• [Problem to work on]
Give back only the lines in the records below from the one with "from the Newtonian" to the one with "relativistic potential energy", both inclusive, word for word.

• [Exercise material]
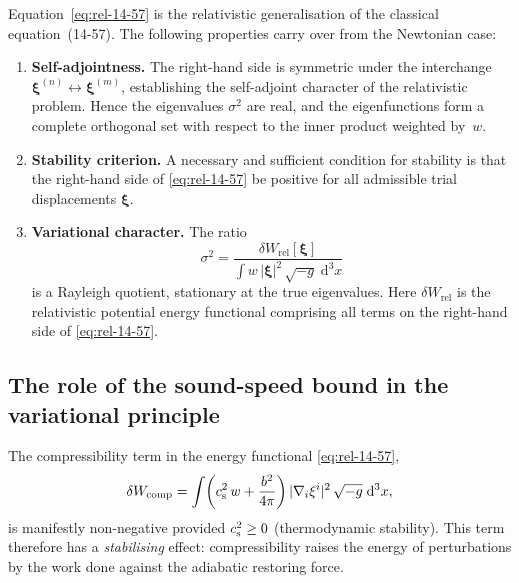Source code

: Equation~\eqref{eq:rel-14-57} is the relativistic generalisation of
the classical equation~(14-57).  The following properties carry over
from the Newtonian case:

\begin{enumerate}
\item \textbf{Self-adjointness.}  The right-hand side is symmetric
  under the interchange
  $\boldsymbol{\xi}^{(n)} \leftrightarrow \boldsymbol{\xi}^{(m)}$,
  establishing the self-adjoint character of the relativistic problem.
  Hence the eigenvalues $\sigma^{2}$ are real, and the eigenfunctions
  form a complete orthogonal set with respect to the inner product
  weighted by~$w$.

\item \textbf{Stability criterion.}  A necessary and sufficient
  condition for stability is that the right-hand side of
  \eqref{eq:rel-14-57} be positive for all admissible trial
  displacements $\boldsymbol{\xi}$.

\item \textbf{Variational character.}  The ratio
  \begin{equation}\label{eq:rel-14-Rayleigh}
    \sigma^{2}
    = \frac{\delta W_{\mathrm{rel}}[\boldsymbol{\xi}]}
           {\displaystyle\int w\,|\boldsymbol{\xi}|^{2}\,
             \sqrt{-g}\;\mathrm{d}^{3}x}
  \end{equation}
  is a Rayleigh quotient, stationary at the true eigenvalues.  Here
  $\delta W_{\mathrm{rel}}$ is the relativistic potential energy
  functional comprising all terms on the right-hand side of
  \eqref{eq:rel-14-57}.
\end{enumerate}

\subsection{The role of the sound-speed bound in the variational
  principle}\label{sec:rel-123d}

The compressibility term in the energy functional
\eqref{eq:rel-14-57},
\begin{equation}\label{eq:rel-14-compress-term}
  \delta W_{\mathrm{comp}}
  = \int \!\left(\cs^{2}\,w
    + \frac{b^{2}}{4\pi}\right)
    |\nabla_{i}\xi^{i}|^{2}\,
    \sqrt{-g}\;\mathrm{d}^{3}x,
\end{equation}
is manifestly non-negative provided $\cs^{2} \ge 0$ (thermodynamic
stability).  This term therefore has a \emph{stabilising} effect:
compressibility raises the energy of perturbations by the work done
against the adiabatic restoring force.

• [Solution]
from the Newtonian case:

\begin{enumerate}
\item \textbf{Self-adjointness.}  The right-hand side is symmetric
  under the interchange
  $\boldsymbol{\xi}^{(n)} \leftrightarrow \boldsymbol{\xi}^{(m)}$,
  establishing the self-adjoint character of the relativistic problem.
  Hence the eigenvalues $\sigma^{2}$ are real, and the eigenfunctions
  form a complete orthogonal set with respect to the inner product
  weighted by~$w$.

\item \textbf{Stability criterion.}  A necessary and sufficient
  condition for stability is that the right-hand side of
  \eqref{eq:rel-14-57} be positive for all admissible trial
  displacements $\boldsymbol{\xi}$.

\item \textbf{Variational character.}  The ratio
  \begin{equation}\label{eq:rel-14-Rayleigh}
    \sigma^{2}
    = \frac{\delta W_{\mathrm{rel}}[\boldsymbol{\xi}]}
           {\displaystyle\int w\,|\boldsymbol{\xi}|^{2}\,
             \sqrt{-g}\;\mathrm{d}^{3}x}
  \end{equation}
  is a Rayleigh quotient, stationary at the true eigenvalues.  Here
  $\delta W_{\mathrm{rel}}$ is the relativistic potential energy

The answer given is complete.